§ **Problem details**: Exact duplicates of all the records are needed.

---------- Records for this exercise

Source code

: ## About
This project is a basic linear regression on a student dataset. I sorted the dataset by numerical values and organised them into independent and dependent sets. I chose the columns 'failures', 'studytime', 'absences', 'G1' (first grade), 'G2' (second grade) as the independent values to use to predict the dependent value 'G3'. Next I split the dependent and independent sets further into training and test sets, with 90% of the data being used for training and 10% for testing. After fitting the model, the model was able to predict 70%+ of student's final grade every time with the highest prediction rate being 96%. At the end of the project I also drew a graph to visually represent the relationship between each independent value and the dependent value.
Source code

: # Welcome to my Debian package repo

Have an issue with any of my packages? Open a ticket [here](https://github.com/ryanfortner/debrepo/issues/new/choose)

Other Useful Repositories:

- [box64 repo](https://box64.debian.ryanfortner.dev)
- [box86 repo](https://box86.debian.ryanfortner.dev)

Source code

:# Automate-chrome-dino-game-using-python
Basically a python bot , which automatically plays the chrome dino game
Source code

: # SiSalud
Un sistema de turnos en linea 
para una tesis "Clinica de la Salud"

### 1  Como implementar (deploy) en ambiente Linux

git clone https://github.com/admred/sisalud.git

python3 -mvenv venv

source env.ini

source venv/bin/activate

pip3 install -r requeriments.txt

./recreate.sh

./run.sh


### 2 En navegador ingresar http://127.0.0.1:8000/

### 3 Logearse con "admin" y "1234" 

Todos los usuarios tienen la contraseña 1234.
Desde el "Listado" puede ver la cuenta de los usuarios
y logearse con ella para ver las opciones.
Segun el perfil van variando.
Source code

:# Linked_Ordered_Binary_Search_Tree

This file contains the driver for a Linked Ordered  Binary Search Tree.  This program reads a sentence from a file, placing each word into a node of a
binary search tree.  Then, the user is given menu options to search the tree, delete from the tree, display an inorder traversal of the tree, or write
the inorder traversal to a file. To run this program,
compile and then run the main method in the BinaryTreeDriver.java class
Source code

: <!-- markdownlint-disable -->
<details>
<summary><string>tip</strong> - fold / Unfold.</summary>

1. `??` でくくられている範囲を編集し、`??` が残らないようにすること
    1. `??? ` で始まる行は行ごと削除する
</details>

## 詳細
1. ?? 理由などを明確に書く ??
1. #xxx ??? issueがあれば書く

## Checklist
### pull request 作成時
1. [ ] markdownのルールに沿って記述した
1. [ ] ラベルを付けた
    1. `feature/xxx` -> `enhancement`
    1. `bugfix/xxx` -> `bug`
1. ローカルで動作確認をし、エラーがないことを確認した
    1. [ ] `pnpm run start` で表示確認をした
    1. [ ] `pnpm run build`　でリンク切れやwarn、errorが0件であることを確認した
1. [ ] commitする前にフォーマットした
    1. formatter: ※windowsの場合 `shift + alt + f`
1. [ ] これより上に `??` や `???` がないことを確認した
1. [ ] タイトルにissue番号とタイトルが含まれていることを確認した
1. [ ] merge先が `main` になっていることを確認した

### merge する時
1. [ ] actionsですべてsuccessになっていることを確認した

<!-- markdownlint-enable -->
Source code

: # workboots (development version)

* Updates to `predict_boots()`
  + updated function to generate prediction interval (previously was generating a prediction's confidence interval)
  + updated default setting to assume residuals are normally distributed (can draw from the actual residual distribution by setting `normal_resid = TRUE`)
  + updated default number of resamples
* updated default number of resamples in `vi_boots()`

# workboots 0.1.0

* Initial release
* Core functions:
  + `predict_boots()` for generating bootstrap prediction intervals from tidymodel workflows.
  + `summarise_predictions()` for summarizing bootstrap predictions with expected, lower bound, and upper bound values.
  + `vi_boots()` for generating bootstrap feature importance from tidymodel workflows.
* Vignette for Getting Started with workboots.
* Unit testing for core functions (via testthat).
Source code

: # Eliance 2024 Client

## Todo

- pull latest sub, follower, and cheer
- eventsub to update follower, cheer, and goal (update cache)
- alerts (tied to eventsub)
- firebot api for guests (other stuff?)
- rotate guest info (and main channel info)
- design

--------------------

§ **Exercise answer**:
Source code

: ## About
This project is a basic linear regression on a student dataset. I sorted the dataset by numerical values and organised them into independent and dependent sets. I chose the columns 'failures', 'studytime', 'absences', 'G1' (first grade), 'G2' (second grade) as the independent values to use to predict the dependent value 'G3'. Next I split the dependent and independent sets further into training and test sets, with 90% of the data being used for training and 10% for testing. After fitting the model, the model was able to predict 70%+ of student's final grade every time with the highest prediction rate being 96%. At the end of the project I also drew a graph to visually represent the relationship between each independent value and the dependent value.
Source code

: # Welcome to my Debian package repo

Have an issue with any of my packages? Open a ticket [here](https://github.com/ryanfortner/debrepo/issues/new/choose)

Other Useful Repositories:

- [box64 repo](https://box64.debian.ryanfortner.dev)
- [box86 repo](https://box86.debian.ryanfortner.dev)

Source code

:# Automate-chrome-dino-game-using-python
Basically a python bot , which automatically plays the chrome dino game
Source code

: # SiSalud
Un sistema de turnos en linea 
para una tesis "Clinica de la Salud"

### 1  Como implementar (deploy) en ambiente Linux

git clone https://github.com/admred/sisalud.git

python3 -mvenv venv

source env.ini

source venv/bin/activate

pip3 install -r requeriments.txt

./recreate.sh

./run.sh


### 2 En navegador ingresar http://127.0.0.1:8000/

### 3 Logearse con "admin" y "1234" 

Todos los usuarios tienen la contraseña 1234.
Desde el "Listado" puede ver la cuenta de los usuarios
y logearse con ella para ver las opciones.
Segun el perfil van variando.
Source code

:# Linked_Ordered_Binary_Search_Tree

This file contains the driver for a Linked Ordered  Binary Search Tree.  This program reads a sentence from a file, placing each word into a node of a
binary search tree.  Then, the user is given menu options to search the tree, delete from the tree, display an inorder traversal of the tree, or write
the inorder traversal to a file. To run this program,
compile and then run the main method in the BinaryTreeDriver.java class
Source code

: <!-- markdownlint-disable -->
<details>
<summary><string>tip</strong> - fold / Unfold.</summary>

1. `??` でくくられている範囲を編集し、`??` が残らないようにすること
    1. `??? ` で始まる行は行ごと削除する
</details>

## 詳細
1. ?? 理由などを明確に書く ??
1. #xxx ??? issueがあれば書く

## Checklist
### pull request 作成時
1. [ ] markdownのルールに沿って記述した
1. [ ] ラベルを付けた
    1. `feature/xxx` -> `enhancement`
    1. `bugfix/xxx` -> `bug`
1. ローカルで動作確認をし、エラーがないことを確認した
    1. [ ] `pnpm run start` で表示確認をした
    1. [ ] `pnpm run build`　でリンク切れやwarn、errorが0件であることを確認した
1. [ ] commitする前にフォーマットした
    1. formatter: ※windowsの場合 `shift + alt + f`
1. [ ] これより上に `??` や `???` がないことを確認した
1. [ ] タイトルにissue番号とタイトルが含まれていることを確認した
1. [ ] merge先が `main` になっていることを確認した

### merge する時
1. [ ] actionsですべてsuccessになっていることを確認した

<!-- markdownlint-enable -->
Source code

: # workboots (development version)

* Updates to `predict_boots()`
  + updated function to generate prediction interval (previously was generating a prediction's confidence interval)
  + updated default setting to assume residuals are normally distributed (can draw from the actual residual distribution by setting `normal_resid = TRUE`)
  + updated default number of resamples
* updated default number of resamples in `vi_boots()`

# workboots 0.1.0

* Initial release
* Core functions:
  + `predict_boots()` for generating bootstrap prediction intervals from tidymodel workflows.
  + `summarise_predictions()` for summarizing bootstrap predictions with expected, lower bound, and upper bound values.
  + `vi_boots()` for generating bootstrap feature importance from tidymodel workflows.
* Vignette for Getting Started with workboots.
* Unit testing for core functions (via testthat).
Source code

: # Eliance 2024 Client

## Todo

- pull latest sub, follower, and cheer
- eventsub to update follower, cheer, and goal (update cache)
- alerts (tied to eventsub)
- firebot api for guests (other stuff?)
- rotate guest info (and main channel info)
- design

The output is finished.